Robert McNamara, former defense secretary and architect of the U.S. strategy in Vietnam, has died, according to the Washington Post.
McNamara was 93 years old. He was in the news in recent years tearfully expressing regrets about Vietnam and admitting that much of U.S. policy there was based on lies. There are volumes of information about his life available, so I'll not add anything to that, just putting news out that I've not yet seen on Kos.
UPDATE: The Post has now published a five-page obit. The story mentions David Halberstam's brilliant The Best and the Brightest. I recall rereading that in the weeks before the invasion of Iraq in 2003 and being struck by the remarkable similarities in thinking that drove McNamara and were driving the Bush Admin.
The Post piece quotes Halberstam on McNamara:
"a prisoner of his own background . . . unable, as indeed was the country which sponsored him, to adapt his values and his terms to Vietnamese realities. Since any real indices and truly factual estimates of the war would immediately have shown its bankruptcy, the McNamara trips became part of a vast unwitting and elaborate charade, the institutionalizing and legitimizing of a hopeless lie."

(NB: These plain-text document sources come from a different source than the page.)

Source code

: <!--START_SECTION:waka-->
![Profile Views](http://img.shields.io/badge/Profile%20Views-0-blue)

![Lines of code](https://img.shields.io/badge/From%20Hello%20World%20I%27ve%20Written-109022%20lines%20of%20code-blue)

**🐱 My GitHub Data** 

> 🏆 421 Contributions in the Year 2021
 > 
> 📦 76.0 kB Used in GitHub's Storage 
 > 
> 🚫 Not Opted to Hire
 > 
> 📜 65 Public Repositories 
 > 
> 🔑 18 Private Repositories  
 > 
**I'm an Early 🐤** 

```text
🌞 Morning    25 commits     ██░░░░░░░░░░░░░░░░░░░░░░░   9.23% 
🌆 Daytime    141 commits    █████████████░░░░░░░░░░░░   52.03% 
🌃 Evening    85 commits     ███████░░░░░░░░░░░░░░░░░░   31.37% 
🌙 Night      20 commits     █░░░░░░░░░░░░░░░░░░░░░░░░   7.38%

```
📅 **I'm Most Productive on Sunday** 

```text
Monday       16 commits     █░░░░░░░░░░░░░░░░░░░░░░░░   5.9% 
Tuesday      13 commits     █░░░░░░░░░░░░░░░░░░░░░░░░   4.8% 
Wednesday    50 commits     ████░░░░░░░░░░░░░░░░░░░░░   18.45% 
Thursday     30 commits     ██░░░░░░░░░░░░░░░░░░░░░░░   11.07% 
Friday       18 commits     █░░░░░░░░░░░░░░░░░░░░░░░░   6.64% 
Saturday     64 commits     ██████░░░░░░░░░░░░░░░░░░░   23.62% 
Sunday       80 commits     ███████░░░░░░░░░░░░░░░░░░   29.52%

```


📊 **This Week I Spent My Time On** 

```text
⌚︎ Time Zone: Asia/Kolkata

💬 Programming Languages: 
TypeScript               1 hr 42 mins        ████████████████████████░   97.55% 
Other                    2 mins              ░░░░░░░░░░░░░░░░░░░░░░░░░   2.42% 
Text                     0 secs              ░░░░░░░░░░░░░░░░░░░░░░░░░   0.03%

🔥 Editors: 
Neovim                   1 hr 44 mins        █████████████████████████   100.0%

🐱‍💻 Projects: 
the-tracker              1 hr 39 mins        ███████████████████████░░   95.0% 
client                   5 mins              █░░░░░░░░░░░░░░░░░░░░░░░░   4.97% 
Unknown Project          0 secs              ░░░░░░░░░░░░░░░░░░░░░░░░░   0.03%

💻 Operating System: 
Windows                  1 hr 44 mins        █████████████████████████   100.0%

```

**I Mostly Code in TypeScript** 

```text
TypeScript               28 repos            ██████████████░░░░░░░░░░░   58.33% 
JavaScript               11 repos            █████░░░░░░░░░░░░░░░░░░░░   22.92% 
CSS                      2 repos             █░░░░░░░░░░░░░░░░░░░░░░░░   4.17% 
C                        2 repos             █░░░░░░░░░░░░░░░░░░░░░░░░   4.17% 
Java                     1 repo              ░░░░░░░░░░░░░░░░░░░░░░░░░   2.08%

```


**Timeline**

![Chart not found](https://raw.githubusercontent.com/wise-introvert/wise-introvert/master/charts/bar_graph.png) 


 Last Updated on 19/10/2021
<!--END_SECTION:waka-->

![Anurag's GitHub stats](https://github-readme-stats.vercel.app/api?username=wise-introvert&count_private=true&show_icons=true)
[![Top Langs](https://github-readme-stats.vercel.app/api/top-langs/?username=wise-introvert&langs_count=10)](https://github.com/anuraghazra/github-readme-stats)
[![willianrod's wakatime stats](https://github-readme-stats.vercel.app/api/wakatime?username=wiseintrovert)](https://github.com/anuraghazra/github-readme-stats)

Vietnam ... Iraq ... always about legitimizing a hopeless lie. At least McNamara had the decency, far too late, to apologize. I doubt we'll ever see that from Rumsfeld, Rove or Cheney.
UPDATE 2: Great comments. Thanks for the various links mentioned. Here are a few:Wikipedia
Secretaries of Defense bios
NNDB bio
World Bank bio
Oh, and the bios reminded me of something I'd forgotten: the S in Robert S. McNamara was for Strange. I kid you not.